Ruby on Rails / Merb as an interface for an application with billions of entries

I am looking for a backend solution for an application written in Ruby on Rails or Merb to process data with several billion records. I have a feeling that I have to go with a distributed model, and at the moment I was looking at

HBase with Hadoop

Couchdb

Problems with the HBase solution, as I see it - ruby ​​support is not very strong, and Couchdb has not yet reached version 1.0.

Do you have any suggestion that you would use for such a large amount of data?

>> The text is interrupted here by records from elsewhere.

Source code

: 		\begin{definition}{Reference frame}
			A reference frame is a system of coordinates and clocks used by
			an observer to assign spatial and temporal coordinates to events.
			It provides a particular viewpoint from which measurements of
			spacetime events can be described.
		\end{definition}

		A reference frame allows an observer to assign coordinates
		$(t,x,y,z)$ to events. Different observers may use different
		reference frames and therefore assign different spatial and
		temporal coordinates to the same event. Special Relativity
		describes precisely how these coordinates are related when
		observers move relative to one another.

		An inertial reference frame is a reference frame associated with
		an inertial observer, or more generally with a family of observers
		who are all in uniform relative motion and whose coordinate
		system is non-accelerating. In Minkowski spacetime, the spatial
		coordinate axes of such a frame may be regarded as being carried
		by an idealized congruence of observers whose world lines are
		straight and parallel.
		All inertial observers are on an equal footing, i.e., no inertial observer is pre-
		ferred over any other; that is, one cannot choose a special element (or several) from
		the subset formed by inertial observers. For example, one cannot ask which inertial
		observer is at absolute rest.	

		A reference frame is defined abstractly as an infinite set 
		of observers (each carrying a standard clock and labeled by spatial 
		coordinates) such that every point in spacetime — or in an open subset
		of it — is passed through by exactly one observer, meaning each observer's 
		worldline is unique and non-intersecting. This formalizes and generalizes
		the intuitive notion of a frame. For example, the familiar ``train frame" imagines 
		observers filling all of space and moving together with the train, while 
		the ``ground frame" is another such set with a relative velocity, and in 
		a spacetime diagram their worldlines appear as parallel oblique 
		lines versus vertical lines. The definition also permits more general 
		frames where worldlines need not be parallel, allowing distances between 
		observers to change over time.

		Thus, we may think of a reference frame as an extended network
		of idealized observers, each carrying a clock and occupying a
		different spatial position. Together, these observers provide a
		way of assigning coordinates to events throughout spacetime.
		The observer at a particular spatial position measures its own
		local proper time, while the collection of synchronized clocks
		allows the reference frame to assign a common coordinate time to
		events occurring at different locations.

The data will require fairly quick import, sometimes 30-40Mb at a time, but the import will be in pieces. Thus, ~ 95% of the time data will be read only.

+4
source share
5 answers

Depending on your actual data usage, MySQL or Postgres should be able to process several billion records on the right hardware. If you have a large volume of queries, both of these databases can be replicated on multiple servers (and reading replication is pretty easy to configure (compared to multiple master / write replicas).

The big advantage of using RDBMS with Rails or Merb is that you get access to all the excellent tool support for accessing these types of databases.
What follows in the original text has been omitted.